イラク北部モスル近郊のハトラ遺跡で、団体客による観光ツアーが再開した。2015年に一帯を占拠した過激派組織「イスラム国」(IS)によって貴重な文化遺産が破壊され、国連教育科学文化機関(ユネスコ)の「危機遺産」に指定されたが、観光地として再出発に向け歩み始めた。
 モスルから車で約2時間のハトラは、2000年以上前にさかのぼる都市遺跡。ISは15年、遺跡にあるレリーフを破壊して火を付けたり、彫像につるはしを打ち込んだりする動画を公表した。17年にイラク側が奪還。当局は今年2月、ローマ風の彫刻など修復した文化遺産3点を公開していた。
 今月10日に遺跡を訪れたツアー再開の第1弾は、民間の博物館が組織。参加した約40人の大半はイラク人で、柱の前で自撮りしたり、破壊されたレリーフに見入ったりした。
 ベルギー人の夫と共に参加した会社員の女性(33)は、AFP通信に「豊かな歴史があると同時に、ISのために不幸な出来事も数多くあった」と話す。遺跡に残された弾痕を見て「複雑な思い」に襲われたという。
 解放から5年がたち、モスルやその近郊はある意味「平常」を取り戻したが、過激派との戦いの爪痕は残る。
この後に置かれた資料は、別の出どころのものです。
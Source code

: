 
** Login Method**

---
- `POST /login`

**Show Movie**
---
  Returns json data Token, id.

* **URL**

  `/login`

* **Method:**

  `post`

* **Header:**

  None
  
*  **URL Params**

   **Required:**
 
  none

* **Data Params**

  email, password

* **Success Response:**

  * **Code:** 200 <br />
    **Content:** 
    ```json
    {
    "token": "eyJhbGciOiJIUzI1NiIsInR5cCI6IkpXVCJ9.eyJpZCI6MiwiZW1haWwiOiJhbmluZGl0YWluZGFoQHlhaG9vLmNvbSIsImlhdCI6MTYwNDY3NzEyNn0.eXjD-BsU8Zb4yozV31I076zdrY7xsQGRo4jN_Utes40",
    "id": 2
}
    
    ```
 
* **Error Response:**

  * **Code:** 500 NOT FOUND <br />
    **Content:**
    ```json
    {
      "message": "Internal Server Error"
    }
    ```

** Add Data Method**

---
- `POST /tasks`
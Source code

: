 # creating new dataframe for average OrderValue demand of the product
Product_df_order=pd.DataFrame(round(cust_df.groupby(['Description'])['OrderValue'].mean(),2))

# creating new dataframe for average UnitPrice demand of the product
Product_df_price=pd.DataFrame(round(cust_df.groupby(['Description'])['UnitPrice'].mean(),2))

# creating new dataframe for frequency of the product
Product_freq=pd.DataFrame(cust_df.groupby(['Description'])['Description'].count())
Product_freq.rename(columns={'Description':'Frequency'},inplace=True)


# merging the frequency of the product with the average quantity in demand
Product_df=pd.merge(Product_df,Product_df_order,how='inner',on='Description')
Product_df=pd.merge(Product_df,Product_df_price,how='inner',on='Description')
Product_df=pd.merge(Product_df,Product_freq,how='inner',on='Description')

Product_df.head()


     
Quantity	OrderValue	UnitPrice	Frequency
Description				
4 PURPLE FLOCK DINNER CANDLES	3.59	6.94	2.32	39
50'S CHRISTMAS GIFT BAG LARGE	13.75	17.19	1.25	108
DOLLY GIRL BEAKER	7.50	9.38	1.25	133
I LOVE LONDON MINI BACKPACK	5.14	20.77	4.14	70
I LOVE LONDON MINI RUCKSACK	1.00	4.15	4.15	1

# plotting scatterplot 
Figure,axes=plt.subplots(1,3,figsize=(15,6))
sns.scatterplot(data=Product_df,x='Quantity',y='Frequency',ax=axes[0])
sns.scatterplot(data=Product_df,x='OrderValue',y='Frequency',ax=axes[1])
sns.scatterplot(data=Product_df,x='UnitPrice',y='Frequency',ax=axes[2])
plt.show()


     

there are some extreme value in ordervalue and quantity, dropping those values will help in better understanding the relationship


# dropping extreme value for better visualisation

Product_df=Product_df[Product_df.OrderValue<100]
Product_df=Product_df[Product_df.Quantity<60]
米英などは依然、自国民のイラク渡航について、テロや誘拐、武力衝突のリスクがあると警告する。
 課題は多く観光インフラも不十分だが、ハトラ観光に参加した英エクセター大の大学院生は「モスルは戦争とテロだけじゃない。文明であり遺産であり文化だ」と主張。「全世界から大勢の観光客が、この素晴らしい遺跡を訪れるべきだ」と力を込めた。